Any suggestions on Woks where the manufacturer oil is stubborn? Bought a Wok 4-5 months ago and just cannot get the oil off from the upper edges with conventional soap and water.
Just discovered and love your channel. Do you recommend any particular wok brand? Thank you!
Could you follow the same process with western style cast iron as well? I've seen guides where they recommend to do this after washing cast iron to build up another layer of seasoning and prevent rust before storing.
@TheChowHall
Жыл бұрын
I cook with cast a lot. When I first get one I’ll clean it like he does the wok, get a very thin layer of oil on it, throw it in the oven for awhile or I’ll throw it in a grill, whatever, basically burning that oil in.
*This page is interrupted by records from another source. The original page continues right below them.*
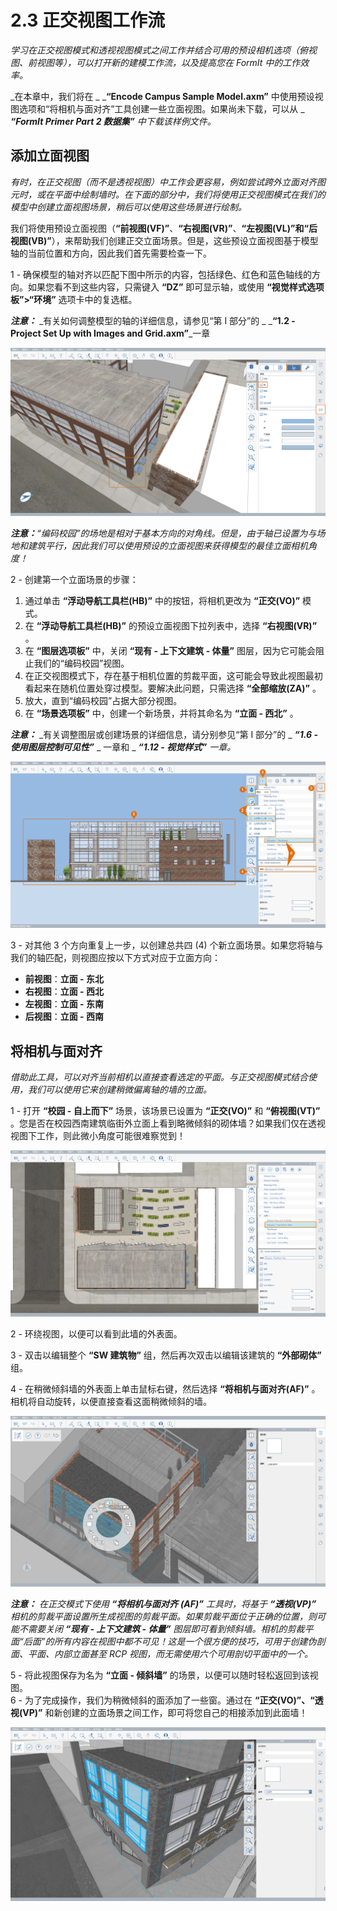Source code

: # 2.3 正交视图工作流

_学习在正交视图模式和透视视图模式之间工作并结合可用的预设相机选项（俯视图、前视图等），可以打开新的建模工作流，以及提高您在 FormIt 中的工作效率。_

_在本章中，我们将在 _ _**“Encode Campus Sample Model.axm”** 中使用预设视图选项和“将相机与面对齐”工具创建一些立面视图。如果尚未下载，可以从 _ _**“FormIt Primer Part 2 数据集”** 中下载该样例文件。_

## 添加立面视图

_有时，在正交视图（而不是透视视图）中工作会更容易，例如尝试跨外立面对齐图元时，或在平面中绘制墙时。在下面的部分中，我们将使用正交视图模式在我们的模型中创建立面视图场景，稍后可以使用这些场景进行绘制。_

我们将使用预设立面视图（**“前视图(VF)”**、**“右视图(VR)”**、**“左视图(VL)”**和**“后视图(VB)”**），来帮助我们创建正交立面场景。但是，这些预设立面视图基于模型轴的当前位置和方向，因此我们首先需要检查一下。

1 - 确保模型的轴对齐以匹配下图中所示的内容，包括绿色、红色和蓝色轴线的方向。如果您看不到这些内容，只需键入 **“DZ”** 即可显示轴，或使用 **“视觉样式选项板”>“环境”** 选项卡中的复选框。

_**注意：**_ _有关如何调整模型的轴的详细信息，请参见“第 I 部分”的 _ _**“1.2 - Project Set Up with Images and Grid.axm”**_一章

![](<../../.gitbook/assets/0 (7).png>)

_**注意：**“编码校园”的场地是相对于基本方向的对角线。但是，由于轴已设置为与场地和建筑平行，因此我们可以使用预设的立面视图来获得模型的最佳立面相机角度！_

2 - 创建第一个立面场景的步骤：

1. 通过单击 **“浮动导航工具栏(HB)”** 中的按钮，将相机更改为 **“正交(VO)”** 模式。
2. 在 **“浮动导航工具栏(HB)”** 的预设立面视图下拉列表中，选择 **“右视图(VR)”** 。
3. 在 **“图层选项板”** 中，关闭 **“现有 - 上下文建筑 - 体量”** 图层，因为它可能会阻止我们的“编码校园”视图。
4. 在正交视图模式下，存在基于相机位置的剪裁平面，这可能会导致此视图最初看起来在随机位置处穿过模型。要解决此问题，只需选择 **“全部缩放(ZA)”** 。
5. 放大，直到“编码校园”占据大部分视图。
6. 在 **“场景选项板”** 中，创建一个新场景，并将其命名为 **“立面 - 西北”** 。

_**注意：**_ _有关调整图层或创建场景的详细信息，请分别参见“第 I 部分”的 _ _**“1.6 - 使用图层控制可见性”**_ _ 一章和 _ _**“1.12 - 视觉样式”** 一章。_

![](<../../.gitbook/assets/1 (10) (1).png>)

3 - 对其他 3 个方向重复上一步，以创建总共四 (4) 个新立面场景。如果您将轴与我们的轴匹配，则视图应按以下方式对应于立面方向：

* **前视图**：**立面 - 东北**
* **右视图**：**立面 - 西北**
* **左视图**：**立面 - 东南**
* **后视图**：**立面 - 西南**

## **将相机与面对齐**

_借助此工具，可以对齐当前相机以直接查看选定的平面。与正交视图模式结合使用，我们可以使用它来创建稍微偏离轴的墙的立面。_

1 - 打开 **“校园 - 自上而下”** 场景，该场景已设置为 **“正交(VO)”** 和 **“俯视图(VT)”** 。您是否在校园西南建筑临街外立面上看到略微倾斜的砌体墙？如果我们仅在透视视图下工作，则此微小角度可能很难察觉到！

![](<../../.gitbook/assets/2 (8) (1).png>)

2 - 环绕视图，以便可以看到此墙的外表面。

3 - 双击以编辑整个 **“SW 建筑物”** 组，然后再次双击以编辑该建筑的 **“外部砌体”** 组。

4 - 在稍微倾斜墙的外表面上单击鼠标右键，然后选择 **“将相机与面对齐(AF)”** 。相机将自动旋转，以便直接查看这面稍微倾斜的墙。

![](<../../.gitbook/assets/3 (9).png>)

_**注意：**_ _在正交模式下使用_ _**“将相机与面对齐**_ _**(AF)”**_ _工具时，将基于_ _**“透视(VP)”**_ _相机的剪裁平面设置所生成视图的剪裁平面。如果剪裁平面位于正确的位置，则可能不需要关闭_ _**“现有 - 上下文建筑 - 体量”**_ _图层即可看到倾斜墙。相机的剪裁平面“后面”的所有内容在视图中都不可见！这是一个很方便的技巧，可用于创建伪剖面、平面、内部立面甚至 RCP 视图，而无需使用六个可用剖切平面中的一个。_

5 - 将此视图保存为名为 **“立面 - 倾斜墙”** 的场景，以便可以随时轻松返回到该视图。\
6 - 为了完成操作，我们为稍微倾斜的面添加了一些窗。通过在 **“正交(VO)”、“透视(VP)”** 和新创建的立面场景之间工作，即可将您自己的相接添加到此面墙！

![SW Building with six (6) new windows added along the angled face.](<../../.gitbook/assets/4 (10) (1).png>)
Then cook on it like you would any pan. Then after a cook, I’ll scrape and wash with water only, dry with towel, throw it back on a burner till it’s hot, add another thin layer of oil and kill the heat. Dunno if this is the best method but it’s what I do and I cook with cast constantly.
So how did you clean it after the egg? Just wipe it out? Then do you reseason it again?
I would LOVE a video like for western style carbon steel. My Matfer 11" skillet keeps flaking and I wonder what your method is.
Greetings kenji, What about aluminum woks? Is it safe to do this method?
I know this seems like a dumb question, but we've seasoned the wok, we've used it, what's the best way to clean in between uses?
Thanks for this.
Kenji, would you do this this a carbon steel skillet as well? I'm wondering if the wok's shape and thinner gauge makes this more doable, and if a thicker Matfer would warp from this black oxide process, especially because of its flat bottom.
Does seasoning the Wok and turning it black undo the effect of bluing the steel?
If the wok doesn’t have a wood handle, like the made in wok, is it ok to season in the oven? @kenji
Also I love love love your nails!!!!!
Can a wok be seasoned and used over an outdoor BBQ grill? If so it would be and alternative for those only having an electric stove range.
Your channel is wonderful ! Just a quick question the metal rack inside your sink what’s that for ? And do I need one ? Lol love from Oklahoma !♥️
Very interesting! Why do you need to rub oil into the bottom of the wok too?